Suponha que a hipótese do deus malévolo seja verdadeira. Este ser maligno pode não querer que saibamos de sua existência. Para maximizar o mal, na verdade pode lhe ser útil nos enganar sobre sua verdadeira natureza. Um ser onipotente e maligno não teria dificuldades em ludibriar os seres humanos e faze-los acreditar que ele é bom. Assumindo uma aparência ‘boa’, ele pode aparecer num canto do mundo, revelar-se em experiências religiosas e realizar milagres em resposta às orações, e talvez também dar instruções sobre o que seus seguidores devem acreditar. Ele pode então fazer o mesmo em outras regiões do globo, exceto pelas instruções sobre o que se deve crer, que contradizem tudo o que ele disse em outros lugares.

Nosso ser maligno então retira-se e observa inevitáveis conflitos surgirem e assumirem proporções globais entre as comunidades para as quais ele se revelou fraudulentamente, cada uma delas totalmente convencida por seu próprio estoque de milagres e experiências religiosas de que o único deus verdadeiro está a seu lado. Temos aqui uma receita para conflitos intermináveis, violência e sofrimentos.

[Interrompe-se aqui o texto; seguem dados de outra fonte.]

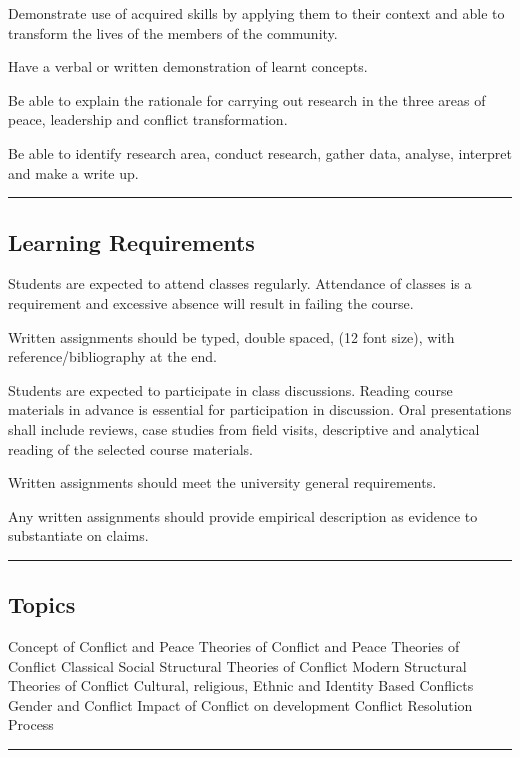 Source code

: \begin{outline}
    \1      Demonstrate use of acquired skills by applying them to their context and able to transform the lives of the members of the community.

    \1  	Have a verbal or written demonstration of learnt concepts.

    \1  	Be able to explain the rationale for carrying out research in the three areas of peace, leadership and conflict transformation.

    \1  	Be able to identify research area, conduct research, gather data, analyse, interpret and make a write up.

\end{outline}
\vspace{2ex}\hrule\vspace{2ex}

\subsection*{Learning Requirements}
\begin{outline}
    \1      Students are expected to attend classes regularly. Attendance of classes is a requirement and excessive absence will result in failing the course.

    \1  	Written assignments should be typed, double spaced, (12 font size), with reference/bibliography at the end.

    \1  	Students are expected to participate in class discussions. Reading course materials in advance is essential for participation in discussion. Oral presentations shall include reviews, case studies from field visits, descriptive and analytical reading of the selected course materials.

    \1  	Written assignments should meet the university general requirements.

    \1  	Any written assignments should provide empirical description as evidence to substantiate on claims.

\end{outline}
\vspace{2ex}\hrule\vspace{2ex}



\subsection*{Topics}
\begin{outline}
    \1 Concept of Conflict and Peace
    \1 Theories of Conflict and Peace
    \1 Theories of Conflict
    \1 Classical Social Structural Theories of Conflict
    \1 Modern Structural Theories of Conflict
    \1 Cultural, religious, Ethnic and Identity Based Conflicts
    \1 Gender and Conflict
    \1 Impact of Conflict on development
    \1 Conflict Resolution Process

\end{outline}
\vspace{2ex} \hrule\vspace{2ex}


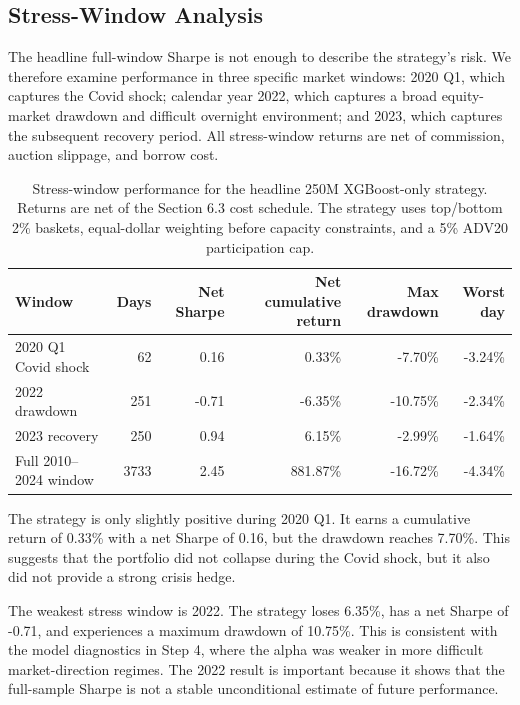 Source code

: \documentclass[12pt]{article}
\begin{document}
\subsection{Stress-Window Analysis}

The headline full-window Sharpe is not enough to describe the strategy's risk. We therefore examine performance in three specific market windows: 2020 Q1, which captures the Covid shock; calendar year 2022, which captures a broad equity-market drawdown and difficult overnight environment; and 2023, which captures the subsequent recovery period. All stress-window returns are net of commission, auction slippage, and borrow cost.

\begin{table}[htbp]
\centering
\small
\setlength{\tabcolsep}{4pt}
\begin{tabular}{lrrrrr}
\hline
Window & Days & Net Sharpe & Net cumulative return & Max drawdown & Worst day \\
\hline
2020 Q1 Covid shock & 62 & 0.16 & 0.33\% & -7.70\% & -3.24\% \\
2022 drawdown & 251 & -0.71 & -6.35\% & -10.75\% & -2.34\% \\
2023 recovery & 250 & 0.94 & 6.15\% & -2.99\% & -1.64\% \\
Full 2010--2024 window & 3733 & 2.45 & 881.87\% & -16.72\% & -4.34\% \\
\hline
\end{tabular}
\caption{Stress-window performance for the headline 250M XGBoost-only strategy. Returns are net of the Section 6.3 cost schedule. The strategy uses top/bottom 2\% baskets, equal-dollar weighting before capacity constraints, and a 5\% ADV20 participation cap.}
\label{tab:stage5_stress_windows}
\end{table}

The strategy is only slightly positive during 2020 Q1. It earns a cumulative return of 0.33\% with a net Sharpe of 0.16, but the drawdown reaches 7.70\%. This suggests that the portfolio did not collapse during the Covid shock, but it also did not provide a strong crisis hedge.

The weakest stress window is 2022. The strategy loses 6.35\%, has a net Sharpe of -0.71, and experiences a maximum drawdown of 10.75\%. This is consistent with the model diagnostics in Step 4, where the alpha was weaker in more difficult market-direction regimes. The 2022 result is important because it shows that the full-sample Sharpe is not a stable unconditional estimate of future performance.
\end{document}
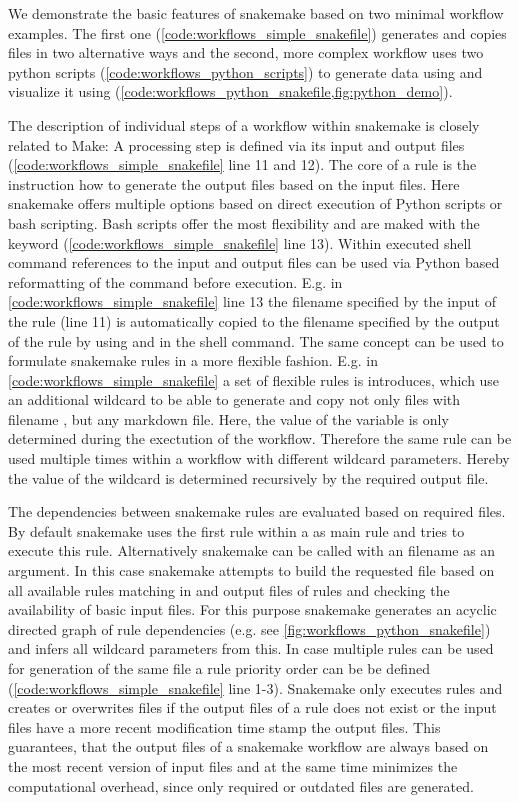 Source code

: We demonstrate the basic features of snakemake based on two minimal workflow examples. The first one (\cref{code:workflows_simple_snakefile}) generates and copies files in two alternative ways and the second, more complex workflow uses two python scripts (\cref{code:workflows_python_scripts}) to generate data using  and visualize it using  (\cref{code:workflows_python_snakefile,fig:python_demo}).

The description of individual steps of a workflow within snakemake is closely related to Make: A processing step is defined via its input and output files (\cref{code:workflows_simple_snakefile} line 11 and 12). The core of a rule is the instruction how to generate the output files based on the input files. Here snakemake offers multiple options based on direct execution of Python scripts or bash scripting. Bash scripts offer the most flexibility and are maked with the  keyword (\cref{code:workflows_simple_snakefile} line 13). Within executed shell command references to the input and output files can be used via Python based reformatting of the command before execution. E.g. in \cref{code:workflows_simple_snakefile} line 13 the filename specified by the input of the rule  (line 11) is automatically copied to the filename specified by the output of the rule by using  and  in the shell command. The same concept can be used to formulate snakemake rules in a more flexible fashion. E.g. in \cref{code:workflows_simple_snakefile} a set of flexible rules is introduces, which use an additional wildcard  to be able to generate and copy not only files with filename , but any markdown file. Here, the value of the variable  is only determined during the exectution of the workflow. Therefore the same rule can be used multiple times within a workflow with different wildcard parameters. Hereby the value of the wildcard is determined recursively by the required output file.

The dependencies between snakemake rules are evaluated based on required files. By default snakemake uses the first rule within a  as main rule and tries to execute this rule. Alternatively snakemake can be called with an filename as an argument. In this case snakemake attempts to build the requested file based on all available rules matching in and output files of rules and checking the availability of basic input files. For this purpose snakemake generates an acyclic directed graph of rule dependencies (e.g. see \cref{fig:workflows_python_snakefile}) and infers all wildcard parameters from this. In case multiple rules can be used for generation of the same file a rule priority order can be be defined (\cref{code:workflows_simple_snakefile} line 1-3). Snakemake only executes rules and creates or overwrites files if the output files of a rule does not exist or the input files have a more recent modification time stamp the output files. This guarantees, that the output files of a snakemake workflow are always based on the most recent version of input files and at the same time minimizes the computational overhead, since only required or outdated files are generated.

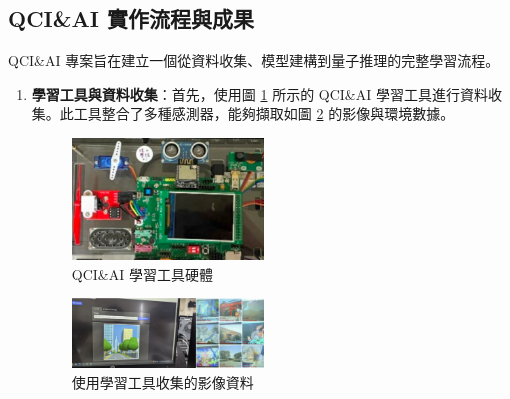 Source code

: \documentclass[twocolumn,11pt,a4paper]{article}
\begin{document}
\subsection{QCI\&AI 實作流程與成果}
QCI\&AI 專案旨在建立一個從資料收集、模型建構到量子推理的完整學習流程。
\begin{enumerate}
    \item \textbf{學習工具與資料收集}：首先，使用圖 \ref{fig:lerning_tool} 所示的 QCI\&AI 學習工具進行資料收集。此工具整合了多種感測器，能夠擷取如圖 \ref{fig:collection_data} 的影像與環境數據。
    \begin{figure}[htbp]
        \centering
        \includegraphics[width=0.48\textwidth]{res/image/lerning_tool.png}
        \caption{QCI\&AI 學習工具硬體}
        \label{fig:lerning_tool}
    \end{figure}
    \begin{figure}[htbp]
        \centering
        \includegraphics[width=0.48\textwidth]{res/image/collection_data.png}
        \caption{使用學習工具收集的影像資料}
        \label{fig:collection_data}
    \end{figure}
    

\end{enumerate}
\end{document}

Quando observamos como as experiências religiosas e os milagres estão realmente distribuídos, este é aproximadamente o padrão que encontramos. Portanto, mesmo que eles sejam genuinamente sobrenaturais, será que estes fenômenos miraculosos constituem melhor evidência para um deus benévolo do que para um malévolo? Conquanto um deus benévolo possa criar milagres e experiências religiosas, é difícil ver por que ele os produziria desta maneira, considerando-se as previsíveis e terríveis consequências. Talvez os milagres e as experiências religiosas de fato indiquem a atividade de agentes sobrenaturais, mas é discutível que sua configuração real corrobore melhor a hipótese do deus benévolo que a do deus malévolo. Não deveríamos, a esta altura, descartar a possibilidade de que, se existe uma assimetria entre as duas hipóteses, esta deva-se na verdade à maior razoabilidade da hipótese do deus malévolo do que a do deus benévolo.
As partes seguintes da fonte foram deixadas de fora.